Resistance of pancreatic ductal adenocarcinoma (PDAC) to radiotherapy and chemotherapy represents a significant clinical issue. Although the mechanisms of resistance are multi-faceted, client proteins of heat shock protein 90 (HSP90) such as hypoxia induced factor-1 alpha (HIF-1 alpha) have a central role in this process. The purpose of this investigation was to evaluate inhibition of HSP90 as a therapeutic strategy for radiosensitization in pancreatic cancer. Ganetespib, a selective inhibitor of HSP90, was evaluated as a radio-sensitizer in setting of PDAC. Inhibition of HSP90 by ganetespib potentiated the ability of radiation therapy to limit cell proliferation and colony formation in vitro. HIF-1 alpha expression was upregulated by irradiation and HIF-1 alpha-overexpressing stable cell lines were resistant to radiation. Inhibition of HSP90 with ganetespib reversed the effects of HIF-1 alpha overexpression, by reducing signaling via proliferative, angiogenic and anti-apoptotic pathways.
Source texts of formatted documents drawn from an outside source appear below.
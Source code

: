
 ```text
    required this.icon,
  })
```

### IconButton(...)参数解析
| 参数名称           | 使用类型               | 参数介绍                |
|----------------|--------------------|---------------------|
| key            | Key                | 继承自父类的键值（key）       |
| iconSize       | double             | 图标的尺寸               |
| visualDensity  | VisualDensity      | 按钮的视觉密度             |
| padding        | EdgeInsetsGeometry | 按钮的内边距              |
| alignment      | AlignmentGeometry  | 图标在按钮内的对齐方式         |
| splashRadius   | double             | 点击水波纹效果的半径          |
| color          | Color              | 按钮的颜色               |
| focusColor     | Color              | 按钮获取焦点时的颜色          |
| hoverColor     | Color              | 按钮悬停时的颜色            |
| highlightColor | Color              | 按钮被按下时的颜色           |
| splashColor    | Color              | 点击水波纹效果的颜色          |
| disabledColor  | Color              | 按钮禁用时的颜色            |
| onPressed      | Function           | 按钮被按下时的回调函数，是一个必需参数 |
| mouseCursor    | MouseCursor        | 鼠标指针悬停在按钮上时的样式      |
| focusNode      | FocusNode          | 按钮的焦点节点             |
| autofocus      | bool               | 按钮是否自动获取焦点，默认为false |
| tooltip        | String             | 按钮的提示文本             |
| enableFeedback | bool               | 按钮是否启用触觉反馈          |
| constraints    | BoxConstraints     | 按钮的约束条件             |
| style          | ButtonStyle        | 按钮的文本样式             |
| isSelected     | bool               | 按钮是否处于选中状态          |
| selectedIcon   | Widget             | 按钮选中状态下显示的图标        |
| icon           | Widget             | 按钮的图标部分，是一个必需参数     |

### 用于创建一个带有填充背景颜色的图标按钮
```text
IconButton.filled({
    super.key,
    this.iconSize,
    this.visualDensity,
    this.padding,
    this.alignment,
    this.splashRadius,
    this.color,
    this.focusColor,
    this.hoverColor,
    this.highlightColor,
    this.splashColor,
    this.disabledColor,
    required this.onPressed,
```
The potentiation of the antitumor effects of chemoradiotherapy by ganetespib and modulation of key pathways (e.g. HIF-1 alpha, STAT3, and AKT) was confirmed in vivo in nude mice bearing HPAC xenograft tumors. These novel data highlight HIF-1 alpha-mediated mechanisms of HSP90 inhibition that sensitize PDAC cells to chemoradiotherapy. This pathway and its pleiotropic effects warrant further evaluation in concert with conventional therapy in pancreatic cancer clinical trials.